Editorial El Comercio

En los últimos años, el presidente de , , se ha convertido en sinónimo de “mano dura”. Su administración le ha declarado la guerra a la delincuencia, en especial a las famosas maras –organizaciones criminales que han sembrado el terror en el país centroamericano desde los 80–, y lo ha hecho con la pericia con la que se administra una campaña de mercadeo: con mucha cámara, mucho espectáculo y, también, con altas dosis de autoritarismo y severidad. Ingredientes que le han servido para reducir las cifras del crimen en su país y para colocarse, dentro y fuera de él, como un paradigma de la lucha contra los delincuentes.

Se trata, a todas luces, de un líder político seductor y es posible que su estilo termine siendo copiado por muchos populistas en nuestra región. De hecho, no son pocos los políticos y ciudadanos peruanos que ven con buenos ojos lo que ocurre en El Salvador. Pero un vistazo bajo el capó del régimen de Bukele demuestra que los costos de su lucha contra el crimen han sido altísimos, sobre todo para el Estado de derecho salvadoreño.

Todo tiene que ver con la manera en la que el señor Bukele procura sus objetivos. Y una reciente revelación del Departamento de Justicia de esta semana, según la cual Bukele negoció desde el 2019 con los jefes de la MS-13 (la Mara Salvatrucha) para que redujeran los homicidios a cambio de tratos preferenciales a sus integrantes en las cárceles, demuestra lo mucho que está dispuesto a ensuciarse. En este caso, el justiciero pactó con la plaga que dice buscar exterminar, con el fin de vanagloriarse de la reducción en la tasa de homicidios en el país centroamericano. Con lo que demuestra que, junto con la mano dura, hay otra que está dispuesta a negociar por debajo de la mesa en beneficio de la imagen de su administración.

Este destape de Estados Unidos llegó a poco de que el Ejecutivo salvadoreño inaugurase una “megacárcel” para pandilleros. Un acontecimiento registrado en video para el que se contó con 2.000 presos a los que se hizo desfilar semidesnudos para que lucieran sus tatuajes, característica que el bukelismo insiste en promover como marca registrada de los delincuentes (y que ha dado paso a muchas arbitrariedades).

Pero el socavamiento del Estado de derecho por parte de Bukele ha tenido otras fuentes. El año pasado, por ejemplo, anunció que postulará a la reelección a pesar de que la Constitución de su país no se lo permite, gracias a la venia de la Sala Constitucional de la Corte Suprema de El Salvador. Poco antes, parlamentarios adictos al bukelismo habían cambiado a los magistrados de la referida institución, luego de que los anteriores se opusieran a las medidas impuestas por Bukele durante la pandemia. Asimismo, su gobierno ha impulsado otros despropósitos para salirse con la suya, como meter a los militares al Congreso para intimidar a los legisladores a fin de que votasen como el Ejecutivo deseaba y ponerle trabas al trabajo periodístico, limitando la manera cómo los medios informan sobre las pandillas. También, durante la vigencia de un controversial régimen de excepción, se ha detenido de manera arbitraria a muchísimas personas.

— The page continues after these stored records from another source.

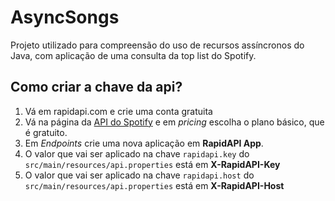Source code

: # AsyncSongs

Projeto utilizado para compreensão do uso de recursos assíncronos do Java, com aplicação de uma consulta da top list do Spotify.

## Como criar a chave da api?

1. Vá em rapidapi.com e crie uma conta gratuita
2. Vá na página da [API do Spotify](https://rapidapi.com/airaudoeduardo/api/spotify81/pricing) e em *pricing* escolha o plano básico, que é gratuito.
3. Em *Endpoints* crie uma nova aplicação em **RapidAPI App**. 
4. O valor que vai ser aplicado na chave  `rapidapi.key` do `src/main/resources/api.properties` está em **X-RapidAPI-Key**
5. O valor que vai ser aplicado na chave  `rapidapi.host` do `src/main/resources/api.properties` está em **X-RapidAPI-Host**
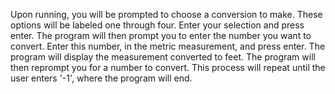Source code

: Upon running, you will be prompted to choose a conversion to make. These options will be labeled one through four. Enter your selection and press enter.
The program will then prompt you to enter the number you want to convert. Enter this number, in the metric measurement, and press enter.
The program will display the measurement converted to feet.
The program will then reprompt you for a number to convert. This process will repeat until the user enters '-1', where the program will end.
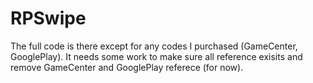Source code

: # RPSwipe
The full code is there except for any codes I purchased (GameCenter, GooglePlay). It needs some work to make sure all reference exisits and remove GameCenter and GooglePlay referece (for now).

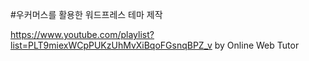 #우커머스를 활용한 워드프레스 테마 제작

https://www.youtube.com/playlist?list=PLT9miexWCpPUKzUhMvXiBqoFGsnqBPZ_v
by Online Web Tutor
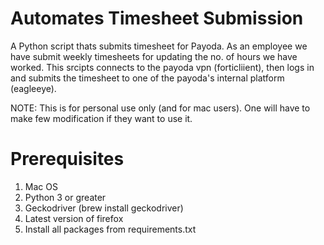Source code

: # Automates Timesheet Submission

A Python script thats submits timesheet for Payoda. As an employee we have submit weekly timesheets for updating the no. of hours we have worked. This srcipts connects to the payoda vpn (forticliient), then logs in and submits the timesheet to one of the payoda's internal platform (eagleeye).

NOTE: This is for personal use only (and for mac users). One will have to make few modification if they want to use it.

# Prerequisites

1. Mac OS
2. Python 3 or greater
3. Geckodriver (brew install geckodriver)
4. Latest version of firefox
5. Install all packages from requirements.txt
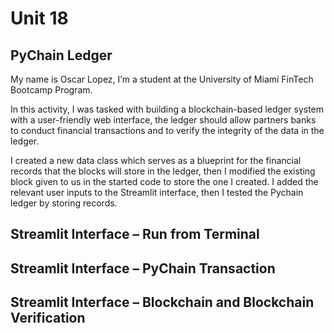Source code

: # Unit 18

## PyChain Ledger

My name is Oscar Lopez, I’m a student at the University of Miami FinTech Bootcamp Program.

In this activity, I was tasked with building a blockchain-based ledger system with a user-friendly web interface, the ledger should allow partners banks to conduct financial transactions and to verify the integrity of the data in the ledger. 

I created a new data class which serves as a blueprint for the financial records that the blocks will store in the ledger, then I modified the existing block given to us in the started code to store the one I created. I added the relevant user inputs to the Streamlit interface, then I tested the Pychain ledger by storing records.

## Streamlit Interface – Run from Terminal



## Streamlit Interface – PyChain Transaction
 


## Streamlit Interface – Blockchain and Blockchain Verification


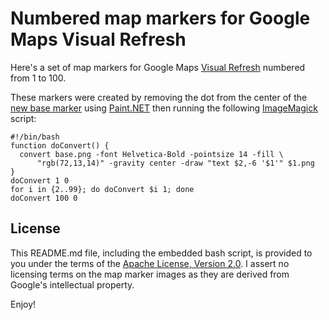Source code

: Numbered map markers for Google Maps Visual Refresh
===================================================

Here's a set of map markers for Google Maps [Visual Refresh](https://developers.google.com/maps/documentation/javascript/basics#VisualRefresh)
numbered from 1 to 100.

These markers were created by removing the dot from the center of the [new base marker](https://mts.googleapis.com/vt/icon/name=icons/spotlight/spotlight-poi.png&scale=1)
using [Paint.NET](http://www.getpaint.net) then running the following [ImageMagick](http://www.imagemagick.org) script:

    #!/bin/bash
    function doConvert() {
      convert base.png -font Helvetica-Bold -pointsize 14 -fill \
          "rgb(72,13,14)" -gravity center -draw "text $2,-6 '$1'" $1.png
    }
    doConvert 1 0
    for i in {2..99}; do doConvert $i 1; done
    doConvert 100 0

License
-------
This README.md file, including the embedded bash script, is provided to you under the terms of the [Apache License, Version 2.0](http://www.apache.org/licenses/LICENSE-2.0.html).
I assert no licensing terms on the map marker images as they are derived from Google's intellectual property.

Enjoy!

Lo más preocupante, sin embargo, es que las cifras de popularidad de Bukele se mantienen altas y, como hemos dicho, existen personas que consideran que su manera de gobernar podría aplicarse en otros lugares. Y este éxito radica en una fórmula harto conocida: un populista identifica a un enemigo y todo en la lucha contra este termina por justificarse. La ciudadanía se siente segura y en el camino está dispuesta a ceder libertades frente al autoritarismo. En la gran mayoría de las veces, esta tendencia desemboca en una pendiente resbaladiza, en la que cada vez más derechos y cada vez más instituciones terminan derrumbándose ante el culto a la personalidad de un tirano. Que, en este caso, es además un seductor.